Clustering of same-phase triplets
To estimate the degree of clustering of same-phase triplets, we determined the number of triplets that were engaged in clustering in a head-to-tail collage of all analyzed coding sequences using non-overlapping windows of ten thousand bases each. Additionally, we determined clustering in the three reading frames identifying the size of each cluster (i.e. number of triplets per cluster); those determinations did not require the use of windows because all triplet clusters were quantified independently [8].
Discussion
Intercodon dinucleotide frequencies in native and randomized sequences
We found higher intercodon T|G, C|A A|G and C|T (wherein the vertical line indicates the boundary between codons) frequencies in native sequences as compared to controls.

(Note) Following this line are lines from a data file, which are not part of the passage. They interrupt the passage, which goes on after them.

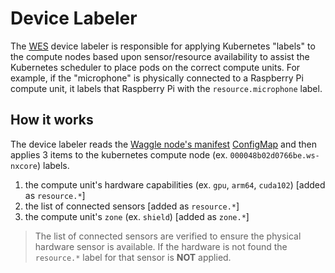 # Device Labeler

The [WES](https://github.com/waggle-sensor/waggle-edge-stack) device labeler is responsible for applying Kubernetes "labels" to the compute nodes based upon sensor/resource availability to assist the Kubernetes scheduler to place pods on the correct compute units. For example, if the "microphone" is physically connected to a Raspberry Pi compute unit, it labels that Raspberry Pi with the `resource.microphone` label.

## How it works

The device labeler reads the [Waggle node's manifest](https://auth.sagecontinuum.org/manifests/) [ConfigMap](https://auth.sagecontinuum.org/manifests/) and then applies 3 items to the kubernetes compute node (ex. `000048b02d0766be.ws-nxcore`) labels.

1. the compute unit's hardware capabilities (ex. `gpu`, `arm64`, `cuda102`) [added as `resource.*`]
2. the list of connected sensors [added as `resource.*`]
3. the compute unit's `zone` (ex. `shield`) [added as `zone.*`]

> The list of connected sensors are verified to ensure the physical hardware sensor is available. If the hardware is not found the `resource.*` label for that sensor is **NOT** applied.
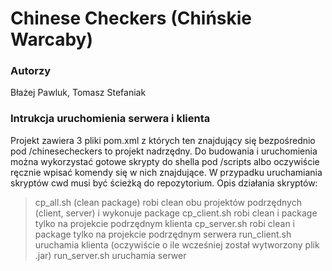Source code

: # Chinese Checkers (Chińskie Warcaby)

### Autorzy
Błażej Pawluk, Tomasz Stefaniak

### Intrukcja uruchomienia serwera i klienta
Projekt zawiera 3 pliki pom.xml z których ten znajdujący się bezpośrednio pod /chinesecheckers to projekt nadrzędny.
Do budowania i uruchomienia można wykorzystać gotowe skrypty do shella pod /scripts albo oczywiście ręcznie wpisać komendy się w nich znajdujące.
W przypadku uruchamiania skryptów cwd musi być ścieżką do repozytorium. Opis działania skryptów:
> cp_all.sh (clean package) robi clean obu projektów podrzędnych (client, server) i wykonuje package
> cp_client.sh robi clean i package tylko na projekcie podrzędnym klienta
> cp_server.sh robi clean i package tylko na projekcie podrzędnym serwera
> run_client.sh uruchamia klienta (oczywiście o ile wcześniej został wytworzony plik .jar)
> run_server.sh uruchamia serwer
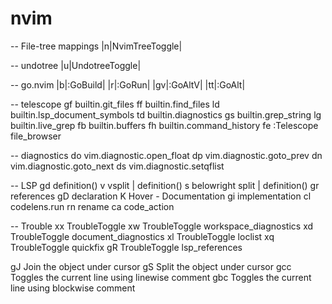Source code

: # nvim

-- File-tree mappings
|<leader>n|NvimTreeToggle|

-- undotree
|<leader>u|UndotreeToggle|

-- go.nvim
|<leader>b|:GoBuild|
|<leader>r|:GoRun|
|<leader>gv|:GoAltV|
|<leader>tt|:GoAlt|

-- telescope
<leader>gf	builtin.git_files
<leader>ff	builtin.find_files
<leader>ld	builtin.lsp_document_symbols
<leader>td	builtin.diagnostics
<leader>gs	builtin.grep_string
<leader>lg	builtin.live_grep
<leader>fb	builtin.buffers
<leader>fh	builtin.command_history
<leader>fe	:Telescope file_browser

-- diagnostics
<leader>do	vim.diagnostic.open_float
<leader>dp	vim.diagnostic.goto_prev
<leader>dn	vim.diagnostic.goto_next
<leader>ds	 vim.diagnostic.setqflist

-- LSP
gd	definition()
<leader>v	vsplit | definition()
<leader>s	belowright split | definition()
gr	references
gD	declaration
K	Hover - Documentation
gi	implementation
<leader>cl	codelens.run
<leader>rn	rename
<leader>ca	code_action

-- Trouble
<leader>xx	TroubleToggle
<leader>xw	TroubleToggle workspace_diagnostics
<leader>xd	TroubleToggle document_diagnostics
<leader>xl	TroubleToggle loclist
<leader>xq	TroubleToggle quickfix
gR	TroubleToggle lsp_references


gJ	Join the object under cursor
gS	Split the object under cursor
gcc	Toggles the current line using linewise comment
gbc	Toggles the current line using blockwise comment
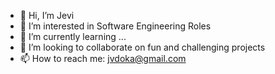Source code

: - 👋 Hi, I’m Jevi
- 👀 I’m interested in Software Engineering Roles
- 🌱 I’m currently learning ...
- 💞️ I’m looking to collaborate on fun and challenging projects
- 📫 How to reach me: jvdoka@gmail.com

<!---
jvdk1/jvdk1 is a ✨ special ✨ repository because its `README.md` (this file) appears on your GitHub profile.
You can click the Preview link to take a look at your changes.
--->
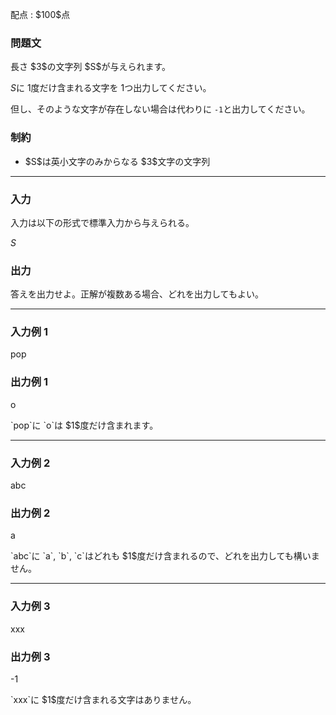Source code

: 
<div>

<span>

<span>

<p>
配点 : $100$点
</p>

<div>

<section>

### **問題文**

<p>
長さ $3$の文字列 $S$が与えられます。

$S$に $1$度だけ含まれる文字を $1$つ出力してください。

但し、そのような文字が存在しない場合は代わりに `-1`と出力してください。
</p>

</section>

</div>

<div>

<section>

### **制約**

<ul>

<li>
$S$は英小文字のみからなる $3$文字の文字列
</li>

</ul>

</section>

</div>

---

<div>

<div>

<section>

### **入力**

<p>
入力は以下の形式で標準入力から与えられる。
</p>

<div>

$S$
</div>

</section>

</div>

<div>

<section>

### **出力**

<p>
答えを出力せよ。正解が複数ある場合、どれを出力してもよい。
</p>

</section>

</div>

</div>

---

<div>

<section>

### **入力例 1**

<div>

pop

</div>

</section>

</div>

<div>

<section>

### **出力例 1**

<div>

o

</div>

<p>
`pop`に `o`は  $1$度だけ含まれます。
</p>

</section>

</div>

---

<div>

<section>

### **入力例 2**

<div>

abc

</div>

</section>

</div>

<div>

<section>

### **出力例 2**

<div>

a

</div>

<p>
`abc`に `a`, `b`, `c`はどれも $1$度だけ含まれるので、どれを出力しても構いません。
</p>

</section>

</div>

---

<div>

<section>

### **入力例 3**

<div>

xxx

</div>

</section>

</div>

<div>

<section>

### **出力例 3**

<div>

-1

</div>

<p>
`xxx`に $1$度だけ含まれる文字はありません。
</p>

</section>

</div>

</span>

</span>

</div>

Conversely, we found lower frequency of C|G and T|A in native sequences than in randomized controls. These results are summarized in Figure 1A, wherein bars represent the ratios of native dinucleotide frequency to synonymous-codon-shuffled dinucleotide frequency minus one (1). The tendencies shown in Figure 1A should not be taken as equal to the long-known global dinucleotide tendencies in the genome [17, 18], even though those tendencies partially agreed with ours, especially in the marked reduction of C|G; however, other dinucleotide tendencies did not coincide and could even go in opposite directions. Irrespective of it, coincidences are suggestive of intercodon tendencies being generated by the same mechanisms that affect e.g. CpG dinucleotides in the whole genome [19].
Figure 1.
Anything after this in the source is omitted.